2009-11-08 22:18:15 | Weblog
「私が強暴なら教頭先生は、」
「圧迫面接は止めていただけませんかね先生」
 不意に会議室のドアが開く。
「だっ誰だお前は!」
 教頭も分りそうなものだがとぼけているのか素なのか真顔で聞いてくる。
「当てて下さいメードカフェにご招待します」
 四十路前半のスーツ姿でいかにも生真面目な技術者風の男性が名刺入れを取り出しながら歩み寄る。
「お父さん、やだ何、恥ずかしい」
 それまでの目剣が険しかったあゆが父親の乱入で緊張が解ける。
 あゆの父親は少年漫画「コブラ」直撃世代で若い頃ならストレートにコブラの台詞、
『当ててみろ、ハワイへご招待するぜ』と言ったと思われる。
「私は……」
 あゆの父親が名刺を取り出しかける。

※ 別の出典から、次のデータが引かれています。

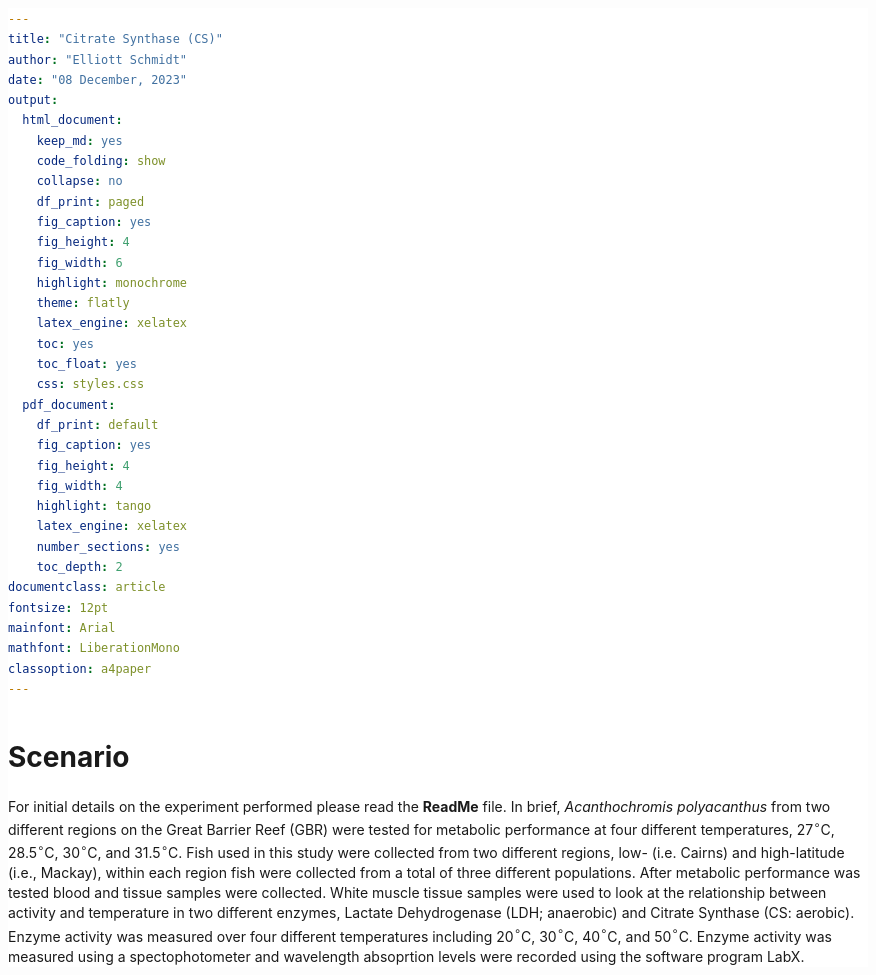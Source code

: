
 ```yaml
---
title: "Citrate Synthase (CS)"
author: "Elliott Schmidt"
date: "08 December, 2023"
output:
  html_document:
    keep_md: yes
    code_folding: show
    collapse: no
    df_print: paged
    fig_caption: yes
    fig_height: 4
    fig_width: 6
    highlight: monochrome
    theme: flatly
    latex_engine: xelatex
    toc: yes
    toc_float: yes
    css: styles.css
  pdf_document:
    df_print: default
    fig_caption: yes
    fig_height: 4
    fig_width: 4
    highlight: tango
    latex_engine: xelatex
    number_sections: yes
    toc_depth: 2
documentclass: article
fontsize: 12pt
mainfont: Arial
mathfont: LiberationMono
classoption: a4paper
--- 
```


# Scenario 

For initial details on the experiment performed please read the **ReadMe** file. In brief, _Acanthochromis polyacanthus_ from two different regions on the Great Barrier Reef (GBR) were tested for metabolic performance at four different temperatures, 27$^\circ$C, 28.5$^\circ$C, 30$^\circ$C, and 31.5$^\circ$C. Fish used in this study were collected from two different regions, low- (i.e. Cairns) and high-latitude (i.e., Mackay), within each region fish were collected from a total of three different populations. After metabolic performance was tested blood and tissue samples were collected. White muscle tissue samples were used to look at the relationship between activity and temperature in two different enzymes, Lactate Dehydrogenase (LDH; anaerobic) and Citrate Synthase (CS: aerobic). Enzyme activity was measured over four different temperatures including 20$^\circ$C, 30$^\circ$C, 40$^\circ$C, and 50$^\circ$C. Enzyme activity was measured using a spectophotometer and wavelength absoprtion levels were recorded using the software program LabX. 
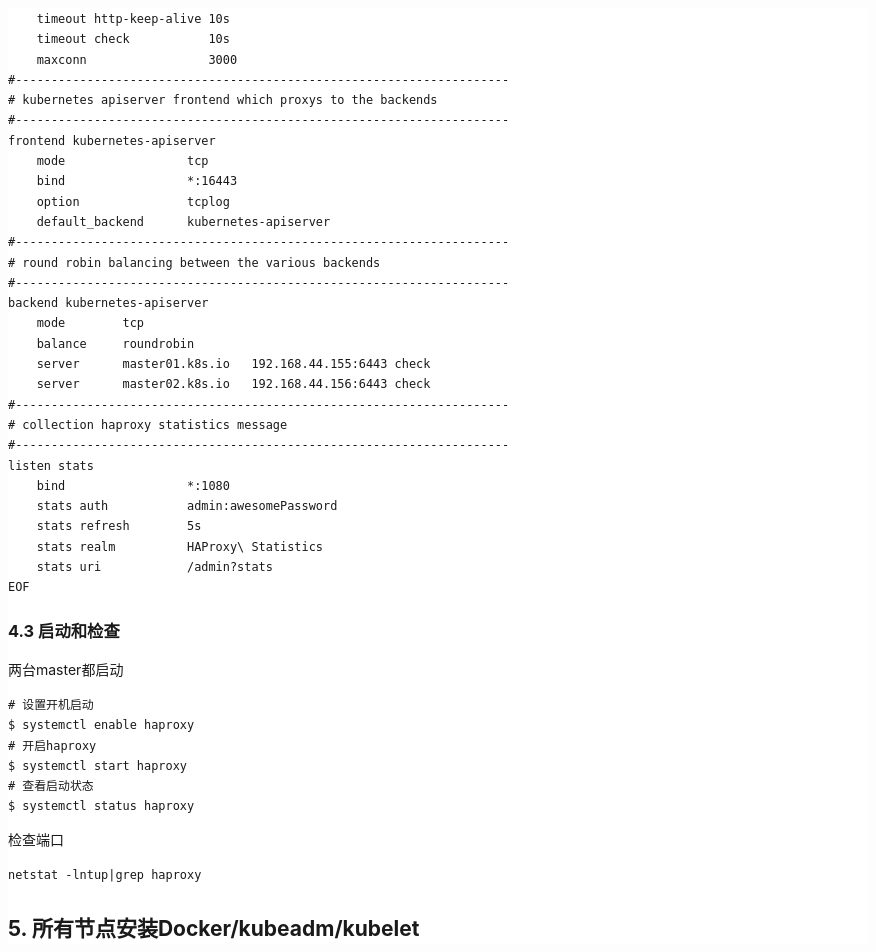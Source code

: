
 ```
    timeout http-keep-alive 10s
    timeout check           10s
    maxconn                 3000
#---------------------------------------------------------------------
# kubernetes apiserver frontend which proxys to the backends
#--------------------------------------------------------------------- 
frontend kubernetes-apiserver
    mode                 tcp
    bind                 *:16443
    option               tcplog
    default_backend      kubernetes-apiserver    
#---------------------------------------------------------------------
# round robin balancing between the various backends
#---------------------------------------------------------------------
backend kubernetes-apiserver
    mode        tcp
    balance     roundrobin
    server      master01.k8s.io   192.168.44.155:6443 check
    server      master02.k8s.io   192.168.44.156:6443 check
#---------------------------------------------------------------------
# collection haproxy statistics message
#---------------------------------------------------------------------
listen stats
    bind                 *:1080
    stats auth           admin:awesomePassword
    stats refresh        5s
    stats realm          HAProxy\ Statistics
    stats uri            /admin?stats
EOF
```

### 4.3 启动和检查

两台master都启动

```
# 设置开机启动
$ systemctl enable haproxy
# 开启haproxy
$ systemctl start haproxy
# 查看启动状态
$ systemctl status haproxy
```

检查端口

```
netstat -lntup|grep haproxy
```



## 5. 所有节点安装Docker/kubeadm/kubelet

何故か年相応立場相応ではない無印良品のアルミケースである。
「メードカフェの店長か?」
 この教頭先生は大丈夫かしら?とあゆの父親を除く一同が心の中で呆れる。

 あゆは教室内の騒ぎの直後素早く父親の携帯電話に連絡を入れていた。
 その様子は騒ぎを聞きつけて隣に教室から駆け付けた正担任もチラッとは見ていたが暴れる男子生徒を取り押さえるので精一杯だったので今の今まで忘れていた。
 双方、特に女の子のあゆに怪我は無かったので親への連絡はこの最初の事情聴取の直後にしようと思っていただけに先手を取られたのは対面上失策だったと正担任は思わず心の中で舌打ちをする。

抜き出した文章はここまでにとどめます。